**Work task**
Go through the data and report each line that holds the string "requires".

**Information**
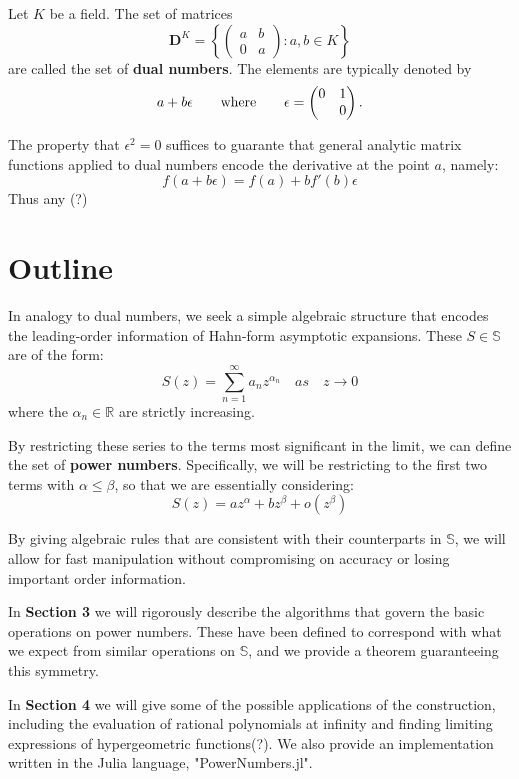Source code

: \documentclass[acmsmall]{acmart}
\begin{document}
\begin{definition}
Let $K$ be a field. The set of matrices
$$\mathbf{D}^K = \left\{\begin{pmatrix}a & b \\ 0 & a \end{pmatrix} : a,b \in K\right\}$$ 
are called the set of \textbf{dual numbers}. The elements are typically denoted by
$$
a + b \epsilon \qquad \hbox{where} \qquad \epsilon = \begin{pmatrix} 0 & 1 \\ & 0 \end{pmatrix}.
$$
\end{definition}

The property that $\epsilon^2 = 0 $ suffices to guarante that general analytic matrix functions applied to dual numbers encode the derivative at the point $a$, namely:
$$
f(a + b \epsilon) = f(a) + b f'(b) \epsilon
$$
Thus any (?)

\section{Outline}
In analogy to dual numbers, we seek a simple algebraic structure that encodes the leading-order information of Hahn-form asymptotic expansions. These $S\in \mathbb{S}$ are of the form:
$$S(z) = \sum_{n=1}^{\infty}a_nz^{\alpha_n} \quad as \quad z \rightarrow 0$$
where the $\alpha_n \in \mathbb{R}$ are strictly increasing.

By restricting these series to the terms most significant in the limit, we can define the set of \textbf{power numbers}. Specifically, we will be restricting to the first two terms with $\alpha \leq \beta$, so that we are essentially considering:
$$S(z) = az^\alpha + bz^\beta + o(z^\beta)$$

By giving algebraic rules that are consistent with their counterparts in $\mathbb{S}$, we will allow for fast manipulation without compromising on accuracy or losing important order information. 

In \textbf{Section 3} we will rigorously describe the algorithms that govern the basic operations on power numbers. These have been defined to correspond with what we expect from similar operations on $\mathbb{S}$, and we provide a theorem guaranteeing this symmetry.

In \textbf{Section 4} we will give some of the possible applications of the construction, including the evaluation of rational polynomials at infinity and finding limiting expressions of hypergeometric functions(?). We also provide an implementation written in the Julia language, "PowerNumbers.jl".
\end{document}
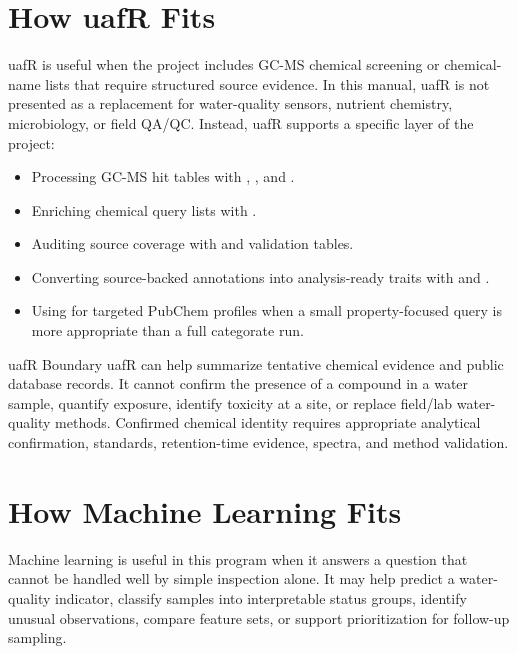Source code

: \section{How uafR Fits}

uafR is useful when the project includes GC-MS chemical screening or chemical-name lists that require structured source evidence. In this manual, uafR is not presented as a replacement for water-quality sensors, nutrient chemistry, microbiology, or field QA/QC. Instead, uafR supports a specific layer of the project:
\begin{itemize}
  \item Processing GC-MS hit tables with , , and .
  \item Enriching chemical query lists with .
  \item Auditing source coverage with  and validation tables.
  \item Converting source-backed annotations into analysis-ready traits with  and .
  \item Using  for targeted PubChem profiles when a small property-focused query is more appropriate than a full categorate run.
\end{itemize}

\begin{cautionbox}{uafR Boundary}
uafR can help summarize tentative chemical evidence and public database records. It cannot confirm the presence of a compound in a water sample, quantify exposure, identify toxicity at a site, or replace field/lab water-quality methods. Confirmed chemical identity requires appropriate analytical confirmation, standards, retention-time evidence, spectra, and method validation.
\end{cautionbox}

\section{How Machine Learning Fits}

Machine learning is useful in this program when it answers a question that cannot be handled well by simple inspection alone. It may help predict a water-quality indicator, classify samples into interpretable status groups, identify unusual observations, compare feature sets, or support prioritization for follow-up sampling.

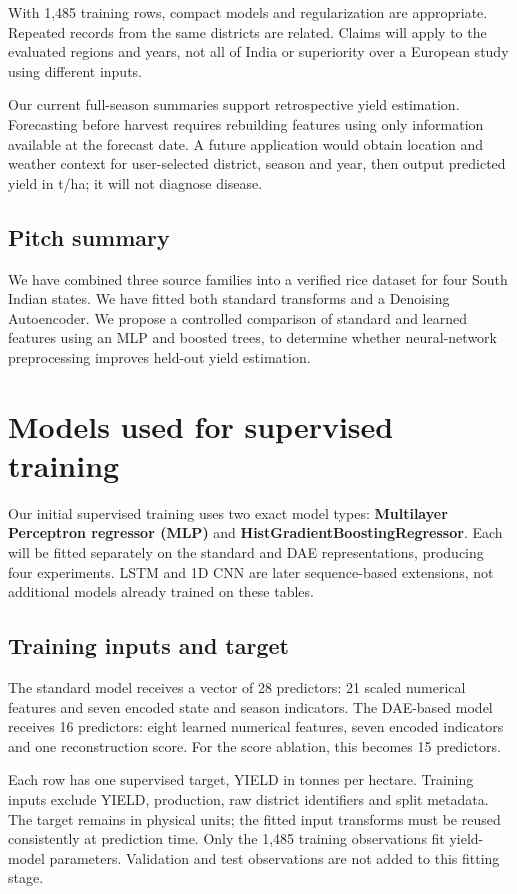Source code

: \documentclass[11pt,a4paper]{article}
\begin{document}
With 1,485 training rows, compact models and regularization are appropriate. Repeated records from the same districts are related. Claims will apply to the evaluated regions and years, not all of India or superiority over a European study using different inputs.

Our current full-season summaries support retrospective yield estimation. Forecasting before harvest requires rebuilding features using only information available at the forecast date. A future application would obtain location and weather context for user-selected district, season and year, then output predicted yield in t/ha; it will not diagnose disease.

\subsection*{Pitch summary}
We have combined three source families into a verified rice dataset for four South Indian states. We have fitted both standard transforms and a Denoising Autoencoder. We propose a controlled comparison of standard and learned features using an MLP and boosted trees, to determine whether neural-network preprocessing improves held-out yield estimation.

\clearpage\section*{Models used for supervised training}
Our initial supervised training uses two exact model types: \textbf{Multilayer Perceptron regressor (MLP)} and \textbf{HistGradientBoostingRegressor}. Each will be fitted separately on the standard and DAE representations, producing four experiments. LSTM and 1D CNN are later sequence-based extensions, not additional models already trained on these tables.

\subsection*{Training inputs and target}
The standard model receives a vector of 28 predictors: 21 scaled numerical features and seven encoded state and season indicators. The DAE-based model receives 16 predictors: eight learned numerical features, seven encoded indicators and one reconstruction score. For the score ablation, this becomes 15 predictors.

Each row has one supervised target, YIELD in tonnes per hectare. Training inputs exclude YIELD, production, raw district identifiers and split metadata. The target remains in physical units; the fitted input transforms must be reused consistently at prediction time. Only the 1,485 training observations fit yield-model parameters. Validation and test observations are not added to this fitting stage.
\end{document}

**Answer section**
uafR can help summarize tentative chemical evidence and public database records. It cannot confirm the presence of a compound in a water sample, quantify exposure, identify toxicity at a site, or replace field/lab water-quality methods. Confirmed chemical identity requires appropriate analytical confirmation, standards, retention-time evidence, spectra, and method validation.
Our current full-season summaries support retrospective yield estimation. Forecasting before harvest requires rebuilding features using only information available at the forecast date. A future application would obtain location and weather context for user-selected district, season and year, then output predicted yield in t/ha; it will not diagnose disease.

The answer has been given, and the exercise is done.